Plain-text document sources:
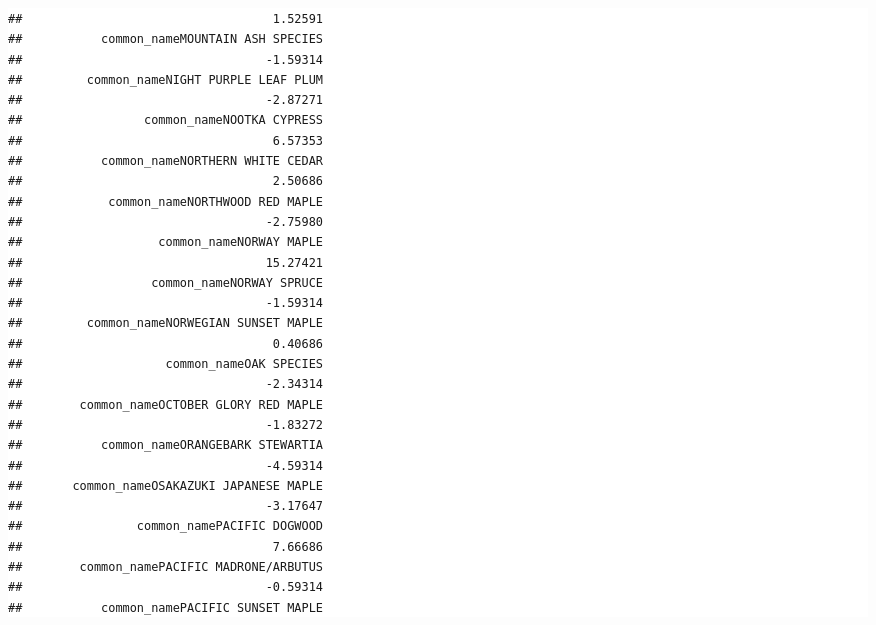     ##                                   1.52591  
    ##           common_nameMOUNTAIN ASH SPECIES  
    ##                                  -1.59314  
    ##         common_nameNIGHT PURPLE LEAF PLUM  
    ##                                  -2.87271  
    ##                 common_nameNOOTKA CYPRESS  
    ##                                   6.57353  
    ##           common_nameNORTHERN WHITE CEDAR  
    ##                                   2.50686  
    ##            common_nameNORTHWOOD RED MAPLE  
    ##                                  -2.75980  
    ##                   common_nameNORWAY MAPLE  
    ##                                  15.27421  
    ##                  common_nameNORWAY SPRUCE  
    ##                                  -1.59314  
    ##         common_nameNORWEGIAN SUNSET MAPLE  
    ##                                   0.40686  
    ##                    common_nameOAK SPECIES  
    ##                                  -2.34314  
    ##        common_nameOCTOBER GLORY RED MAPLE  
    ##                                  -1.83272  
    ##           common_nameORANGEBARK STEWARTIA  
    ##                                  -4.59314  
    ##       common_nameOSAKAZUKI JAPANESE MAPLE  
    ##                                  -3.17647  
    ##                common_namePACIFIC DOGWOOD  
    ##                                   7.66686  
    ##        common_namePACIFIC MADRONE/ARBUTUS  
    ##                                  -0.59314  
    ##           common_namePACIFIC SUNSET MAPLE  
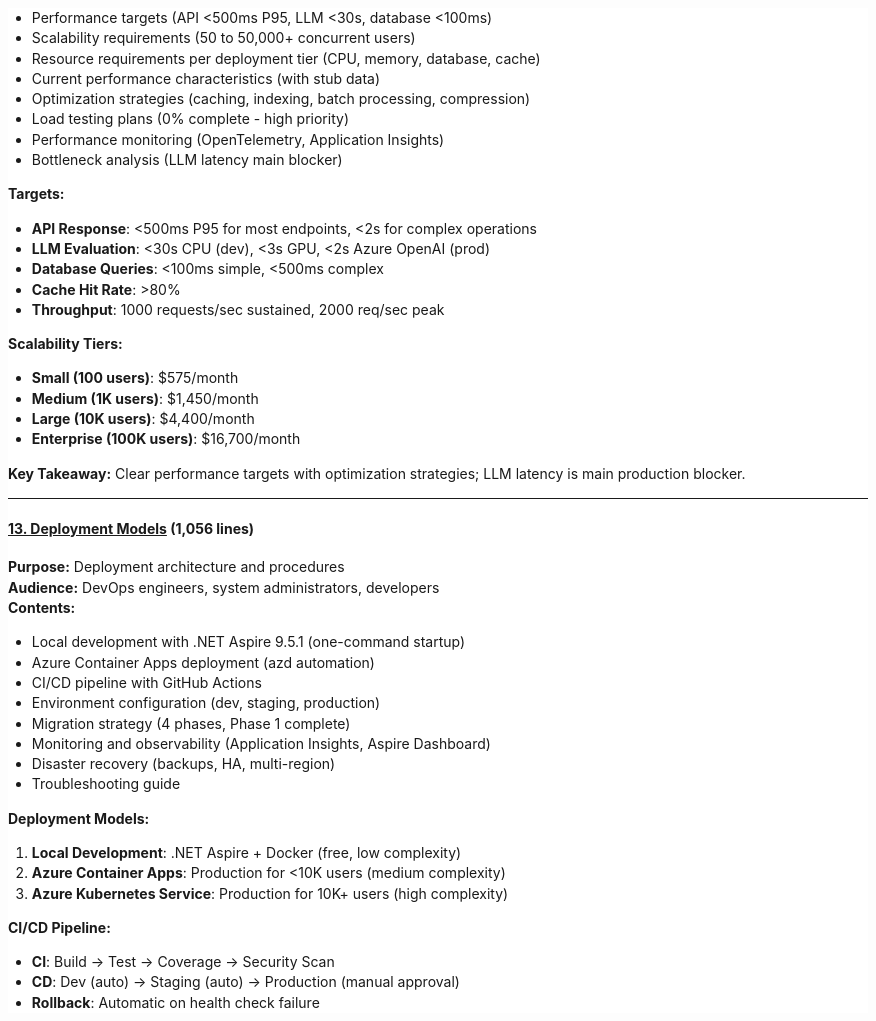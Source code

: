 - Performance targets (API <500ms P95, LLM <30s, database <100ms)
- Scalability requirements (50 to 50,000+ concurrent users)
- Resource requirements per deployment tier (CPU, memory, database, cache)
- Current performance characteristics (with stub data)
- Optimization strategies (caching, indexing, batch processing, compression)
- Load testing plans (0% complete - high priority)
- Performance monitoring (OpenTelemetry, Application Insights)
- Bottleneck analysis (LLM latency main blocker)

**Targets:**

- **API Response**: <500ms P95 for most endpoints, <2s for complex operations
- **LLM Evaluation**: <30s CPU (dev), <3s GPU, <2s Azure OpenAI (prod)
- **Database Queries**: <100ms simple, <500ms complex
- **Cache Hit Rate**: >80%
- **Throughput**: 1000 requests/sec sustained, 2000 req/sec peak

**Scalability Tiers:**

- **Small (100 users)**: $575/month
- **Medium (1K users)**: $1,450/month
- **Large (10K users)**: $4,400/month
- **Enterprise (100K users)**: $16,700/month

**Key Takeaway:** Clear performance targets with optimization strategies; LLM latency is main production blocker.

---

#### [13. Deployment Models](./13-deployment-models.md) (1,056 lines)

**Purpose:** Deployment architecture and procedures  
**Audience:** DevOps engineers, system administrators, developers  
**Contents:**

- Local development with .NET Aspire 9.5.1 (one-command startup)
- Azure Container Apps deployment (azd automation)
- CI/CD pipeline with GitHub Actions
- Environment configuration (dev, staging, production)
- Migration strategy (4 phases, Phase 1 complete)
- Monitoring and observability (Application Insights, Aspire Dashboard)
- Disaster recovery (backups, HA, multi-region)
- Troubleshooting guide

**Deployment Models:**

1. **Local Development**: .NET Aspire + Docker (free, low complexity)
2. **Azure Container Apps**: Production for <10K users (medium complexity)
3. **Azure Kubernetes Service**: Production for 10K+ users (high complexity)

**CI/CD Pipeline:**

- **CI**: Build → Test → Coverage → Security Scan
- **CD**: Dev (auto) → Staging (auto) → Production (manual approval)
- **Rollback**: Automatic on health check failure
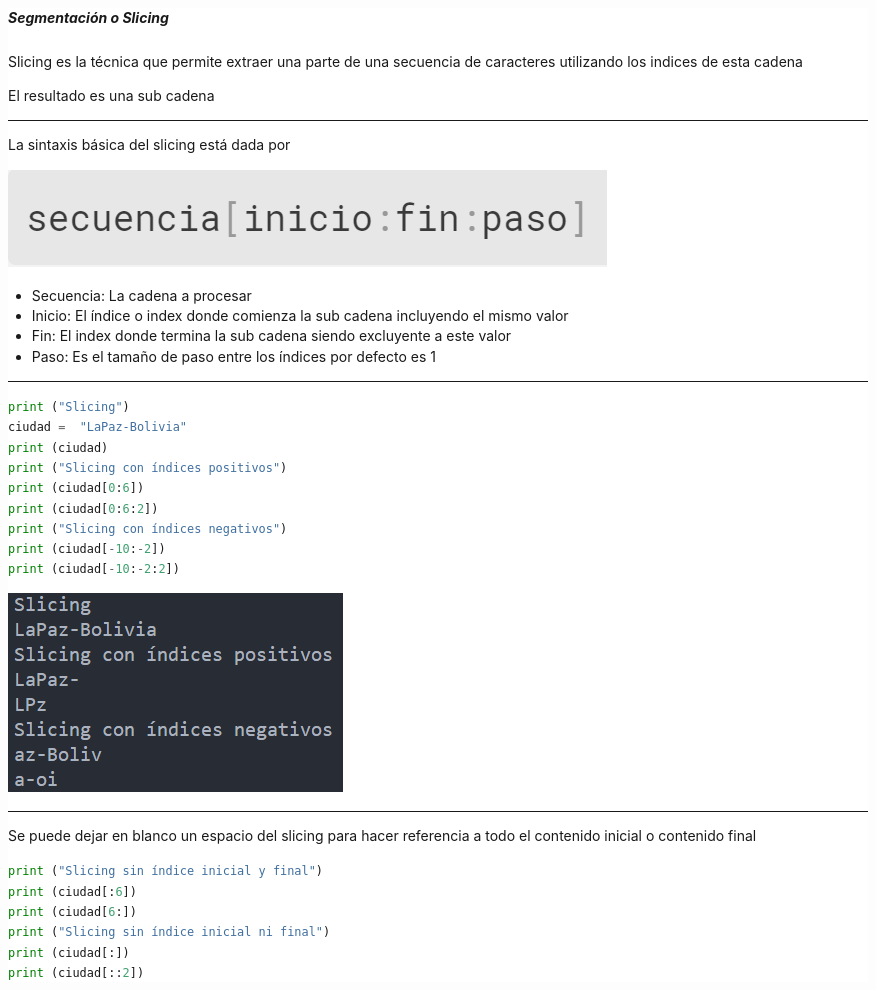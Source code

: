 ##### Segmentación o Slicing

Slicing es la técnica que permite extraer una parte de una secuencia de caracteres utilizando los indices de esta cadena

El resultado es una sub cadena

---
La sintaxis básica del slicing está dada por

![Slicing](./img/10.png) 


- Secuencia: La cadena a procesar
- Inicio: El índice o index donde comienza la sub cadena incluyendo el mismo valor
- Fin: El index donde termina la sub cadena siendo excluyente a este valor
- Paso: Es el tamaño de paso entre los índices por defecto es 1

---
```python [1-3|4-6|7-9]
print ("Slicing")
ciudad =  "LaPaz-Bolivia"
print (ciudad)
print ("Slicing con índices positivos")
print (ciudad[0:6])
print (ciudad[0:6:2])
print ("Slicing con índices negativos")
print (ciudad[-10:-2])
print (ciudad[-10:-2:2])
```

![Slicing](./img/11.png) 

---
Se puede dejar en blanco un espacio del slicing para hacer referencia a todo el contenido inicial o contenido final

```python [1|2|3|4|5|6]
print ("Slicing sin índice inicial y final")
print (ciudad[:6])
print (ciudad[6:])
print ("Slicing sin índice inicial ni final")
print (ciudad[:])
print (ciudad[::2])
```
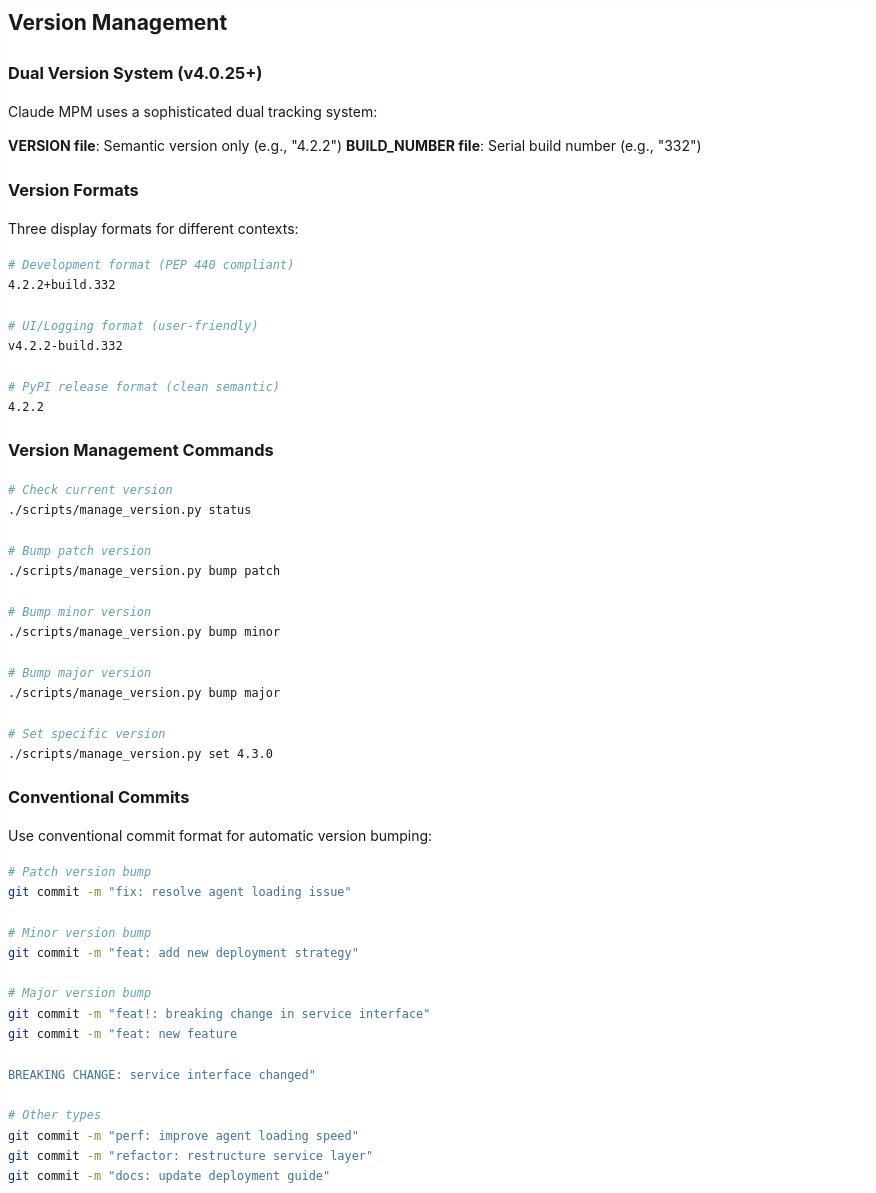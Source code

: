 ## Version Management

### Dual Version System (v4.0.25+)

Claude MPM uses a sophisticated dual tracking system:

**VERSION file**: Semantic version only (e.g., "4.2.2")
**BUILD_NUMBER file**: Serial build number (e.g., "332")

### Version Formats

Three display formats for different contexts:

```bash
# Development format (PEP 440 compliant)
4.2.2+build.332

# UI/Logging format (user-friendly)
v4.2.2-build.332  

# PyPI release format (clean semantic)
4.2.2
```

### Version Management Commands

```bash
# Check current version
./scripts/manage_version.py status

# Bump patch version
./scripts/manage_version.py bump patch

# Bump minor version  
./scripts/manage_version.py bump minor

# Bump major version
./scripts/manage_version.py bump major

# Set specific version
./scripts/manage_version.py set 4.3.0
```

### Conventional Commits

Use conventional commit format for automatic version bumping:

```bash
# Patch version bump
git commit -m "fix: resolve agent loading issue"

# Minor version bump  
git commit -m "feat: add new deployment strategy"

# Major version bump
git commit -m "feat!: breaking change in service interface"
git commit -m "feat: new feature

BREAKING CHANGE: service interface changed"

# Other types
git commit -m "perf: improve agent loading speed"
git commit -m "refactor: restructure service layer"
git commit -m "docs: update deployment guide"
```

EXERCISE OBJECTIVE >>
All of the records need to be reproduced exactly, with each picture omitted.

RESULT OF THIS EXERCISE >>
     ##                                   1.52591  
    ##           common_nameMOUNTAIN ASH SPECIES  
    ##                                  -1.59314  
    ##         common_nameNIGHT PURPLE LEAF PLUM  
    ##                                  -2.87271  
    ##                 common_nameNOOTKA CYPRESS  
    ##                                   6.57353  
    ##           common_nameNORTHERN WHITE CEDAR  
    ##                                   2.50686  
    ##            common_nameNORTHWOOD RED MAPLE  
    ##                                  -2.75980  
    ##                   common_nameNORWAY MAPLE  
    ##                                  15.27421  
    ##                  common_nameNORWAY SPRUCE  
    ##                                  -1.59314  
    ##         common_nameNORWEGIAN SUNSET MAPLE  
    ##                                   0.40686  
    ##                    common_nameOAK SPECIES  
    ##                                  -2.34314  
    ##        common_nameOCTOBER GLORY RED MAPLE  
    ##                                  -1.83272  
    ##           common_nameORANGEBARK STEWARTIA  
    ##                                  -4.59314  
    ##       common_nameOSAKAZUKI JAPANESE MAPLE  
    ##                                  -3.17647  
    ##                common_namePACIFIC DOGWOOD  
    ##                                   7.66686  
    ##        common_namePACIFIC MADRONE/ARBUTUS  
    ##                                  -0.59314  
    ##           common_namePACIFIC SUNSET MAPLE  
Source code

: - Performance targets (API <500ms P95, LLM <30s, database <100ms)
- Scalability requirements (50 to 50,000+ concurrent users)
- Resource requirements per deployment tier (CPU, memory, database, cache)
- Current performance characteristics (with stub data)
- Optimization strategies (caching, indexing, batch processing, compression)
- Load testing plans (0% complete - high priority)
- Performance monitoring (OpenTelemetry, Application Insights)
- Bottleneck analysis (LLM latency main blocker)

**Targets:**

- **API Response**: <500ms P95 for most endpoints, <2s for complex operations
- **LLM Evaluation**: <30s CPU (dev), <3s GPU, <2s Azure OpenAI (prod)
- **Database Queries**: <100ms simple, <500ms complex
- **Cache Hit Rate**: >80%
- **Throughput**: 1000 requests/sec sustained, 2000 req/sec peak

**Scalability Tiers:**

- **Small (100 users)**: $575/month
- **Medium (1K users)**: $1,450/month
- **Large (10K users)**: $4,400/month
- **Enterprise (100K users)**: $16,700/month

**Key Takeaway:** Clear performance targets with optimization strategies; LLM latency is main production blocker.

---

#### [13. Deployment Models](./13-deployment-models.md) (1,056 lines)

**Purpose:** Deployment architecture and procedures  
**Audience:** DevOps engineers, system administrators, developers  
**Contents:**

- Local development with .NET Aspire 9.5.1 (one-command startup)
- Azure Container Apps deployment (azd automation)
- CI/CD pipeline with GitHub Actions
- Environment configuration (dev, staging, production)
- Migration strategy (4 phases, Phase 1 complete)
- Monitoring and observability (Application Insights, Aspire Dashboard)
- Disaster recovery (backups, HA, multi-region)
- Troubleshooting guide

**Deployment Models:**

1. **Local Development**: .NET Aspire + Docker (free, low complexity)
2. **Azure Container Apps**: Production for <10K users (medium complexity)
3. **Azure Kubernetes Service**: Production for 10K+ users (high complexity)

**CI/CD Pipeline:**

- **CI**: Build → Test → Coverage → Security Scan
- **CD**: Dev (auto) → Staging (auto) → Production (manual approval)
- **Rollback**: Automatic on health check failure
Source code

: ##### Segmentación o Slicing

Slicing es la técnica que permite extraer una parte de una secuencia de caracteres utilizando los indices de esta cadena

El resultado es una sub cadena

---
La sintaxis básica del slicing está dada por

![Slicing](./img/10.png) 


- Secuencia: La cadena a procesar
- Inicio: El índice o index donde comienza la sub cadena incluyendo el mismo valor
- Fin: El index donde termina la sub cadena siendo excluyente a este valor
- Paso: Es el tamaño de paso entre los índices por defecto es 1

---
```python [1-3|4-6|7-9]
print ("Slicing")
ciudad =  "LaPaz-Bolivia"
print (ciudad)
print ("Slicing con índices positivos")
print (ciudad[0:6])
print (ciudad[0:6:2])
print ("Slicing con índices negativos")
print (ciudad[-10:-2])
print (ciudad[-10:-2:2])
```

![Slicing](./img/11.png) 

---
Se puede dejar en blanco un espacio del slicing para hacer referencia a todo el contenido inicial o contenido final

```python [1|2|3|4|5|6]
print ("Slicing sin índice inicial y final")
print (ciudad[:6])
print (ciudad[6:])
print ("Slicing sin índice inicial ni final")
print (ciudad[:])
print (ciudad[::2])
```
Source code

: ## Version Management

### Dual Version System (v4.0.25+)

Claude MPM uses a sophisticated dual tracking system:

**VERSION file**: Semantic version only (e.g., "4.2.2")
**BUILD_NUMBER file**: Serial build number (e.g., "332")

### Version Formats

Three display formats for different contexts:

```bash
# Development format (PEP 440 compliant)
4.2.2+build.332

# UI/Logging format (user-friendly)
v4.2.2-build.332  

# PyPI release format (clean semantic)
4.2.2
```

### Version Management Commands

```bash
# Check current version
./scripts/manage_version.py status

# Bump patch version
./scripts/manage_version.py bump patch

# Bump minor version  
./scripts/manage_version.py bump minor

# Bump major version
./scripts/manage_version.py bump major

# Set specific version
./scripts/manage_version.py set 4.3.0
```

### Conventional Commits

Use conventional commit format for automatic version bumping:

```bash
# Patch version bump
git commit -m "fix: resolve agent loading issue"

# Minor version bump  
git commit -m "feat: add new deployment strategy"

# Major version bump
git commit -m "feat!: breaking change in service interface"
git commit -m "feat: new feature

BREAKING CHANGE: service interface changed"

# Other types
git commit -m "perf: improve agent loading speed"
git commit -m "refactor: restructure service layer"
git commit -m "docs: update deployment guide"
```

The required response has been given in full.